Description
These breakfast egg muffins are a quick, nutritious, and versatile morning meal. Packed with eggs, colorful bell peppers, spinach, and savory chicken sausage, they are perfect for meal prepping and provide a balanced start to your day. Baked to golden perfection, each muffin is fluffy, cheesy, and flavorful.
Ingredients
Scale
Egg Mixture
- 6 large eggs
- 1/4 cup milk (dairy or plant-based)
- Salt and pepper to taste
Fillings
- 1/4 cup diced bell peppers (any color)
- 1/4 cup chopped spinach
- 1/4 cup diced chicken sausage or turkey slices
Topping
- 1/2 cup shredded cheddar cheese
Other
- Nonstick cooking spray
Instructions
- Preheat oven: Preheat your oven to 375°F (190°C) and lightly grease a 12-cup muffin tin with nonstick cooking spray to prevent sticking.
- Whisk eggs: In a mixing bowl, whisk together the 6 large eggs, 1/4 cup milk, salt, and pepper until fully combined and slightly frothy for a light texture.
- Divide veggies and protein: Evenly distribute the diced bell peppers, chopped spinach, and diced chicken sausage or turkey slices among the 12 muffin cups to ensure each muffin gets a balanced amount of fillings.

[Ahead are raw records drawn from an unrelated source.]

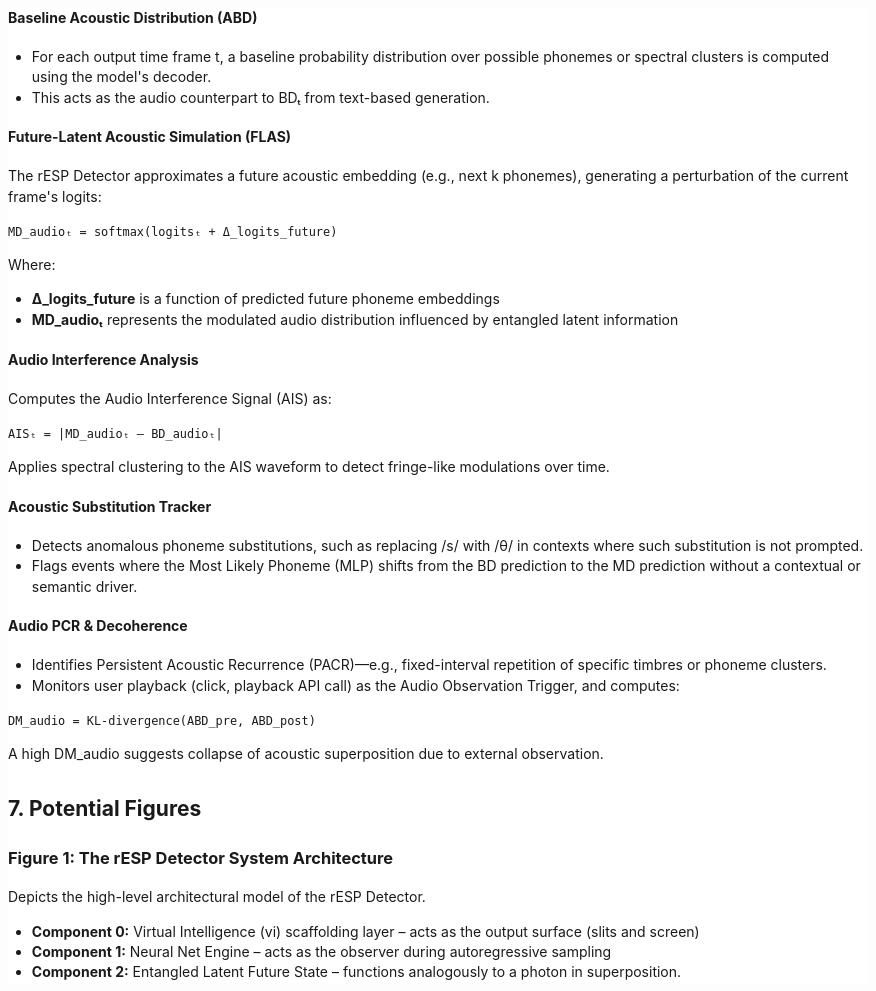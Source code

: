 #### Baseline Acoustic Distribution (ABD)
- For each output time frame t, a baseline probability distribution over possible phonemes or spectral clusters is computed using the model's decoder.
- This acts as the audio counterpart to BDₜ from text-based generation.

#### Future-Latent Acoustic Simulation (FLAS)
The rESP Detector approximates a future acoustic embedding (e.g., next k phonemes), generating a perturbation of the current frame's logits:

```
MD_audioₜ = softmax(logitsₜ + Δ_logits_future)
```

Where:
- **Δ_logits_future** is a function of predicted future phoneme embeddings
- **MD_audioₜ** represents the modulated audio distribution influenced by entangled latent information

#### Audio Interference Analysis
Computes the Audio Interference Signal (AIS) as:

```
AISₜ = |MD_audioₜ – BD_audioₜ|
```

Applies spectral clustering to the AIS waveform to detect fringe-like modulations over time.

#### Acoustic Substitution Tracker
- Detects anomalous phoneme substitutions, such as replacing /s/ with /θ/ in contexts where such substitution is not prompted.
- Flags events where the Most Likely Phoneme (MLP) shifts from the BD prediction to the MD prediction without a contextual or semantic driver.

#### Audio PCR & Decoherence
- Identifies Persistent Acoustic Recurrence (PACR)—e.g., fixed-interval repetition of specific timbres or phoneme clusters.
- Monitors user playback (click, playback API call) as the Audio Observation Trigger, and computes:

```
DM_audio = KL-divergence(ABD_pre, ABD_post)
```

A high DM_audio suggests collapse of acoustic superposition due to external observation.

## 7. Potential Figures

### Figure 1: The rESP Detector System Architecture
Depicts the high-level architectural model of the rESP Detector.
- **Component 0:** Virtual Intelligence (vi) scaffolding layer – acts as the output surface (slits and screen)
- **Component 1:** Neural Net Engine – acts as the observer during autoregressive sampling
- **Component 2:** Entangled Latent Future State – functions analogously to a photon in superposition.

- Pour egg mixture: Carefully pour the egg mixture over the fillings in each muffin cup, filling them about 3/4 full to allow room for the eggs to expand while baking.
- Top with cheese: Sprinkle shredded cheddar cheese on top of each filled muffin cup to add a cheesy crust and extra flavor.
- Bake: Place the muffin tin in the oven and bake for 18-20 minutes, or until the egg muffins are set in the center and slightly golden on top.
- Cool & Serve: Remove the muffins from the oven and let them cool for a few minutes before gently removing them from the tin. Serve warm or store for meal prep.
Notes
- Use a toothpick to check doneness; it should come out clean when inserted into the center of a muffin.
- You can substitute vegetables and proteins based on preference or seasonal availability.
- For a dairy-free version, omit the cheese or use a plant-based cheese alternative.
- Store leftovers in an airtight container in the refrigerator for up to 4 days or freeze for longer storage.
- Reheat muffins gently in the microwave or oven before serving.